小説をはじめとする物語は、あくまでも虚構であって、現実を模したものであっても、現実を超えるような、一種の怪異譚であることが、その本質であろうと思います。
例え恋愛小説や、サラリーマンの哀歓を描いた小説であっても、そこには必ず、現実を超えるような奇妙な味がなければ、凡庸な作品になってしまうでしょう。
現実を超えること、言わば超現実こそが、小説の真骨頂であろうと、私は確信しています。
で、事実は小説より奇なり、という言説。
これは、小説は本質的に現実を超えることができない、ということを端的に表したものかと思います。
絶望的な言葉と言ってもよいでしょう。
であるならば、物語作者は常に、現実よりも奇妙な世界を現出せしめるべく、研鑽を怠ってはならないでしょう。
もしその努力を怠るなら、物語は奇なる現実に敗北し、虚構の存在意義そのものがゆらぐことになりかねません。
一方私は、このブログでたびたび、真実は物語の中にしか存在し得ない、と指摘してきました。
その考えは今も変わりません。
それこそが虚構世界の存在意義です。
例え奇妙さで現実に敗北することがあっても、真実の確からしさは、自然科学などの学問ではなく、どうしても物語によって示されると思っています。
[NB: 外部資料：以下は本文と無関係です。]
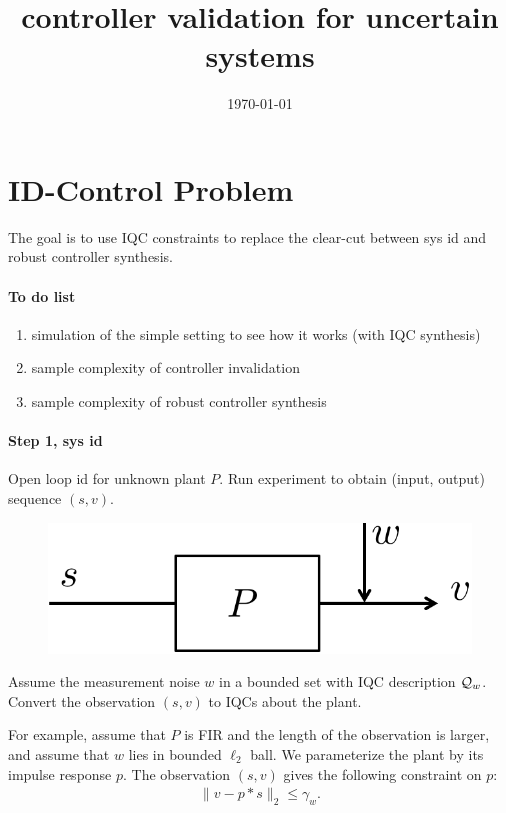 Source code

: \documentclass[11pt, onecolumn]{article}
\begin{document}
\title{controller validation for uncertain systems}
\date{\today}



\setcounter{page}{1}


\section{ID-Control Problem}
The goal is to use IQC constraints to replace the clear-cut between sys id and robust controller
synthesis.


\paragraph{To do list }
\begin{enumerate}
\item
  simulation of the simple setting to see how it works (with IQC synthesis)
\item
  sample complexity of controller invalidation
\item
  sample complexity of robust controller synthesis
\end{enumerate}



\paragraph{Step 1, sys id}
Open loop id for unknown plant $P$. Run experiment to obtain (input, output) sequence
$(s,v)$.
\begin{figure}[!ht]
  \centering
  \includegraphics[width=.3\linewidth]{sys3.pdf}
\end{figure}

Assume the measurement noise $w$ in a bounded set with IQC description $\mathcal Q_w$. Convert the
observation $(s,v)$ to IQCs about the plant.

For example, assume that $P$ is FIR and the length of the observation is larger, and assume that $w$
lies in bounded $\ell_2$ ball. We parameterize the plant by its impulse response $p$.  The observation
$(s,v)$ gives the following constraint on $p$:
\begin{align*}
  \| v - p*s\|_2\le \gamma_w.
\end{align*}
\end{document}
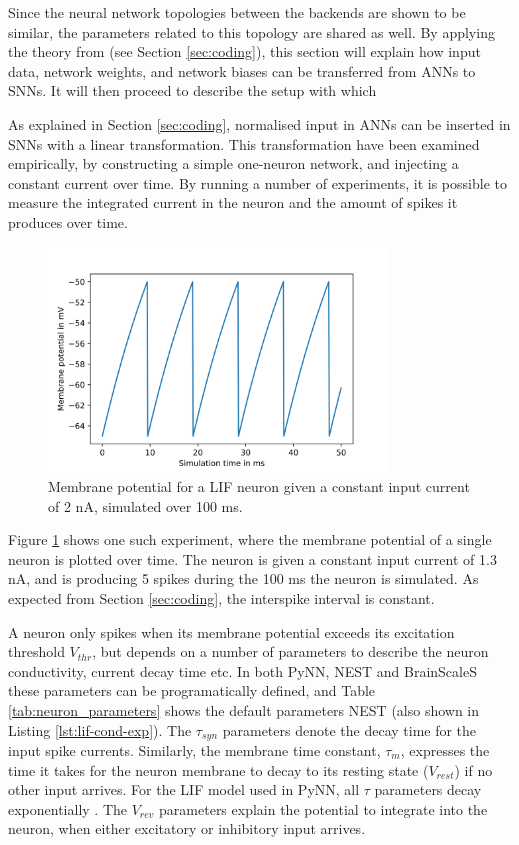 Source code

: Since the neural network topologies between the backends are shown to be similar,
the parameters related to this topology are shared as well.
By applying the theory from \textcite{Rueckauer2017} (see Section
\ref{sec:coding}), this section will explain how input data, network weights,
and network biases can be transferred from \glspl{ANN} to \glspl{SNN}.
It will then proceed to describe the setup with which 


As explained in Section \ref{sec:coding}, normalised input in \glspl{ANN} can
be inserted in \glspl{SNN} with a linear transformation.
This transformation have been examined empirically, by constructing a simple 
one-neuron network, and injecting a constant current over time.
By running a number of experiments, it is possible to measure the integrated
current in the neuron and the amount of spikes it produces over time.

\begin{figure}
  \centering
  \includegraphics[width=0.8\textwidth]{images/membrane.png}
  \caption{Membrane potential for a LIF neuron given a constant input current of
  2 nA, simulated over 100 ms.}
  \label{fig:membrane}
\end{figure}

Figure \ref{fig:membrane} shows one such experiment, where the membrane
potential of a single neuron is plotted over time.
The neuron is given a constant input current of 1.3 nA, and is 
producing 5 spikes during the 100 ms the neuron is simulated. 
As expected from Section \ref{sec:coding}, the interspike interval is constant.

A neuron only spikes when its membrane potential exceeds its excitation threshold
$V_{thr}$, but depends on a number of parameters to describe the neuron
conductivity, current decay time etc.
In both PyNN, NEST and BrainScaleS these parameters can be programatically
defined, and Table \ref{tab:neuron_parameters} shows the default parameters
NEST (also shown in Listing \ref{lst:lif-cond-exp}).
The $\tau_{syn}$ parameters denote the decay time for the input spike currents. 
Similarly, the membrane time constant, $\tau_m$, expresses the time it takes for the
neuron membrane to decay to its resting state ($V_{rest}$) if no other
input arrives. 
For the LIF model used in PyNN,
all $\tau$ parameters decay exponentially \cite{Davison2009}.
The $V_{rev}$ parameters explain the potential to integrate into the neuron,
when either excitatory or inhibitory input arrives. 

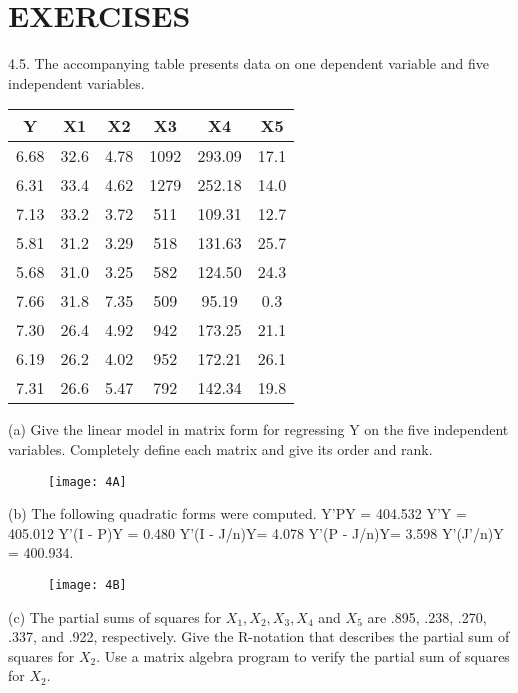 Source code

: \documentclass[letterpaper,11pt]{article}
\begin{document}
{\section{EXERCISES}

4.5. The accompanying table presents data on one dependent variable and five independent variables.

\bigskip

\begin{tabular}{|c c c c c c|} 

 \hline
	Y 	 & X1 	& X2 	 & X3 	& X4 		 & X5	 \\
 \hline\hline
	6.68 & 32.6 & 4.78 & 1092 & 293.09 & 17.1 \\
	6.31 & 33.4 & 4.62 & 1279 & 252.18 & 14.0 \\
	7.13 & 33.2 & 3.72 &  511 & 109.31 & 12.7 \\
	5.81 & 31.2 & 3.29 &  518 & 131.63 & 25.7 \\
	5.68 & 31.0 & 3.25 &  582 & 124.50 & 24.3 \\
	7.66 & 31.8 & 7.35 &  509 &  95.19 &  0.3 \\
	7.30 & 26.4 & 4.92 &  942 & 173.25 & 21.1 \\
	6.19 & 26.2 & 4.02 &  952 & 172.21 & 26.1 \\
	7.31 & 26.6 & 5.47 &  792 & 142.34 & 19.8 \\
 \hline

\end{tabular}

\bigskip

(a) Give the linear model in matrix form for regressing Y on the five independent variables. Completely define each matrix and
give its order and rank. 

	\begin{figure}[htbp]
	\centering
	\texttt{[image: 4A]}
	\end{figure}

(b) The following quadratic forms were computed.
Y'PY = 404.532 
Y'Y = 405.012
Y'(I - P)Y = 0.480 
Y'(I - J/n)Y= 4.078
Y'(P - J/n)Y= 3.598 
Y'(J'/n)Y = 400.934.

	\begin{figure}[htbp]
	\centering
	\texttt{[image: 4B]}
	\end{figure}
	
	
(c) The partial sums of squares for $X_{1}, X_{2}, X_{3}, X_{4}$ and $X_{5}$ are .895, .238, .270, .337, and .922, respectively. 
Give the R-notation that describes the partial sum of squares for $X_{2}$. Use a matrix algebra program to verify 
the partial sum of squares for $X_{2}$.
	
}
\end{document}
自然科学は、どのように世界は存在するかを究明するものであって、どうして世界が存在するか、世界存在の真実は奈辺にあるかは、物語や芸術によって示されるものです。
それは学問が得意とする証明などではなく、予感や直観によって導き出されるものであって、学者と芸術家は似て非なるものだと言えましょう。
私はあくまで趣味で小説執筆を行う素人に過ぎません。
しかし素人だからこそ、売れる売れないを気にせず、現実と物語との闘争に励むことができるという面もあります。
超現実の中に真実を示すことができたなら、それこそが小説の勝利であり、物語と現実を結ぶ接点になるでしょう。